Sojung dan Hyunsik menoleh bersamaan. Saat Seokjin menyodorkan tas Sojung dari teras, Sojung yang berdiri di rumput taman segera berlari ke arah pria itu untuk mengambil tasnya.

"Kenapa kau selalu berlari?" omel Seokjin, "hentikan kebiasaan itu."

"Terjadi begitu saja karena kebiasaan," sungut Sojung, "kenapa juga kau membawa tasku ke sini?"

"Ayo berangkat sekarang."

"Apa?" Sojung mengerjap, menatap Seokjin bingung. "Supirnya belum—"

"Aku yang mengantar."

"Aku tidak mau merepotkanmu," sahut Sojung cepat.

"Tidak. Kau tidak merepotkan aku asal kau tidak terus mengoceh dan memakai sepatumu sekarang juga."

Sojung gelagapan, lalu segera berbalik pada Hyunsik yang mengamati interaksi putranya dengan Sojung.

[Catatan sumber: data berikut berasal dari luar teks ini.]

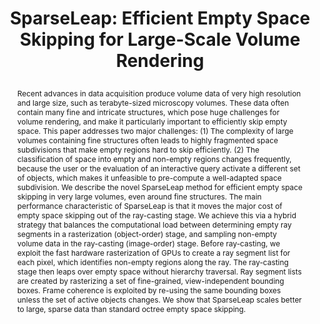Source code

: ---
# this file is written in YAML http://docs.ansible.com/ansible/latest/YAMLSyntax.html
# all lines with a leading sharp are comments and will not be compiled
# longer blocks of text should start with a a leading > to escape all special characters

# URL handle for generated webpage
slug:       sparseleap

#specifies layout to be used for page generation (do not modify)
layout:     publication

#publication title
title:      >
   SparseLeap: Efficient Empty Space Skipping for Large-Scale Volume Rendering
   
#include in selected publications on front page (optional, delete line if not applicable)
display:	selected

#list all publication authors in correct order (please check the spelling is identical to your personal page)
authors:
 - Markus Hadwiger
 - Ali K. Al-Awami
 - Johanna Beyer
 - Marco Agus
 - Hanspeter Pfister
 
#insert publication venue (displayed on publication page)
venue:      >
   IEEE Transactions on Visualization and Computer Graphics, Vol.24, No.1 (Proceedings IEEE Scientific Visualization 2017), pp. 974-983
   
#insert short venue (displayed in box in publication list)
shortvenue: >
   IEEE Scientific Visualization 2017

#specify publication year
year:       2018

#insert abstract of publication
abstract:   >
   Recent advances in data acquisition produce volume data of very high resolution and large size, such as terabyte-sized microscopy volumes. These data often contain many fine and intricate structures, which pose huge challenges for volume rendering, and make it particularly important to efficiently skip empty space. This paper addresses two major challenges: (1) The complexity of large volumes containing fine structures often leads to highly fragmented space subdivisions that make empty regions hard to skip efficiently. (2) The classification of space into empty and non-empty regions changes frequently, because the user or the evaluation of an interactive query activate a different set of objects, which makes it unfeasible to pre-compute a well-adapted space subdivision. We describe the novel SparseLeap method for efficient empty space skipping in very large volumes, even around fine structures. The main performance characteristic of SparseLeap is that it moves the major cost of empty space skipping out of the ray-casting stage. We achieve this via a hybrid strategy that balances the computational load between determining empty ray segments in a rasterization (object-order) stage, and sampling non-empty volume data in the ray-casting (image-order) stage. Before ray-casting, we exploit the fast hardware rasterization of GPUs to create a ray segment list for each pixel, which identifies non-empty regions along the ray. The ray-casting stage then leaps over empty space without hierarchy traversal. Ray segment lists are created by rasterizing a set of fine-grained, view-independent bounding boxes. Frame coherence is exploited by re-using the same bounding boxes unless the set of active objects changes. We show that SparseLeap scales better to large, sparse data than standard octree empty space skipping.
   
#link to hi-res teaser image of publication (please make sure the image is wide, e.g. aspect ratio between 4:2 and 4:1)
teaser:     './publications/2017_hadwiger_sparseleap.jpg'
   
#link to smaller thumbnail image of publication (please make sure the aspect ratio is 3:2, suggested size is 150x100px)
thumbnail:  './publications/2017_hadwiger_thumbnail.png'

#link to publication video (optional): you can either upload the video to our website (insert local link) or host it on youtube or vimeo (in this case insert the youtube/vimeo link)
video:      './publications/2017_hadwiger_sparseleap.mp4'

#link to publication pdf (optional)
pdf:        './publications/2017_hadwiger_sparseleap.pdf'

#insert citation. please format citation by inserting <br> at line breaks, &nbsp;&nbsp; will insert a tab character to prettify the citation
citation:   >
  @article{Hadwiger2018SparseLeap,<br>
   &nbsp;&nbsp;title = {SparseLeap: Efficient Empty Space Skipping for Large-Scale Volume Rendering},<br>
   &nbsp;&nbsp;author = {Hadwiger, Markus and Al-Awami, Ali K. and Beyer, Johanna and Agus, Marco and Pfister, Hanspeter},<br>
   &nbsp;&nbsp;journal = {IEEE Transactions on Visualization and Computer Graphics (Proceedings IEEE Scientific Visualization 2017)},<br>
   &nbsp;&nbsp;year = {2018}<br>
   &nbsp;&nbsp;volume = {24},<br>
   &nbsp;&nbsp;number = {1},<br>
   &nbsp;&nbsp;pages = {974--983}<br>
  }

#insert links to additional material for the publication (optional)
#links need a title, a URL and a type (this defines the link icon) which can be one of the following values: code, archive, files, slides or text (this is the default icon)
#links: 
# - title: ExampleCode
#   type:  code
#   url:   './publications/supplementary1.zip' 
# - title: ExampleSlides
#  type:  slides
#   url:   './publications/presentation.pptx'
   
 #don't forget the leading and trailing --- in a YAML file
---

"Pa, aku berangkat sekarang bersama Seokjin. Papa tidak apa-apa, kan sendirian?" tanya Sojung khawatir.

Hyunsik tersenyum samar dan mengangguk. "Tidak apa," katanya perlahan, "biasanya juga papa melakukannya sendiri, jadi jangan merasa bersalah."

Giliran Sojung yang tersenyum, lalu mengecup pipi pria itu sebelum akhirnya bergegas mengambil sepatu di rak dekat pintu utama guna menggantikan sandal jepit yang ia kenakan.

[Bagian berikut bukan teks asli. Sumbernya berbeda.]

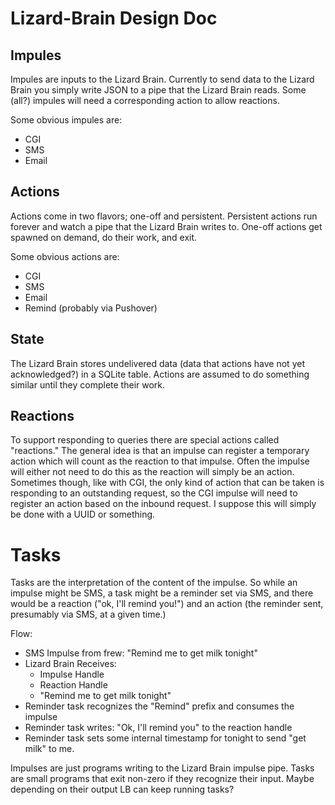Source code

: # Lizard-Brain Design Doc

## Impules

Impules are inputs to the Lizard Brain.  Currently to send data to the Lizard
Brain you simply write JSON to a pipe that the Lizard Brain reads.  Some (all?)
impules will need a corresponding action to allow reactions.

Some obvious impules are:

 * CGI
 * SMS
 * Email

## Actions

Actions come in two flavors; one-off and persistent.  Persistent actions run
forever and watch a pipe that the Lizard Brain writes to.  One-off actions get
spawned on demand, do their work, and exit.

Some obvious actions are:

 * CGI
 * SMS
 * Email
 * Remind (probably via Pushover)

## State

The Lizard Brain stores undelivered data (data that actions have not yet
acknowledged?) in a SQLite table.  Actions are assumed to do something similar
until they complete their work.

## Reactions

To support responding to queries there are special actions called "reactions."
The general idea is that an impulse can register a temporary action which will
count as the reaction to that impulse.  Often the impulse will either not need
to do this as the reaction will simply be an action.  Sometimes though, like
with CGI, the only kind of action that can be taken is responding to an
outstanding request, so the CGI impulse will need to register an action based on
the inbound request.  I suppose this will simply be done with a UUID or
something.

# Tasks

Tasks are the interpretation of the content of the impulse.  So while an impulse
might be SMS, a task might be a reminder set via SMS, and there would be a
reaction ("ok, I'll remind you!") and an action (the reminder sent, presumably
via SMS, at a given time.)

Flow:

 * SMS Impulse from frew: "Remind me to get milk tonight"
 * Lizard Brain Receives:
   * Impulse Handle
   * Reaction Handle
   * "Remind me to get milk tonight"
 * Reminder task recognizes the "Remind" prefix and consumes the impulse
 * Reminder task writes: "Ok, I'll remind you" to the reaction handle
 * Reminder task sets some internal timestamp for tonight to send "get milk"
   to me.

Impulses are just programs writing to the Lizard Brain impulse pipe.
Tasks are small programs that exit non-zero if they recognize their
input.  Maybe depending on their output LB can keep running tasks?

Setelah Seokjin berpamitan pada sang ayah, keduanya masuk ke mobil dan meninggalkan pekarangan rumah keluarga Kim segera.

"Supirnya tidak bisa datang, ya?" tanya Sojung penasaran, "kalau memang begitu, sebenarnya aku tidak masalah naik taksi atau bus."

"Kau lupa apa yang kukatakan kemarin?" sahut Seokjin jengkel.

"Tidak, tapi ini, kan keadaan darurat."

"Tidak masalah. Supirnya bukan tidak bisa datang, tapi memang belum dihubungi. Mulai hari ini aku akan mengantar-jemputmu. Ah, kecuali jika aku lembur, kau pulang dijemput supir."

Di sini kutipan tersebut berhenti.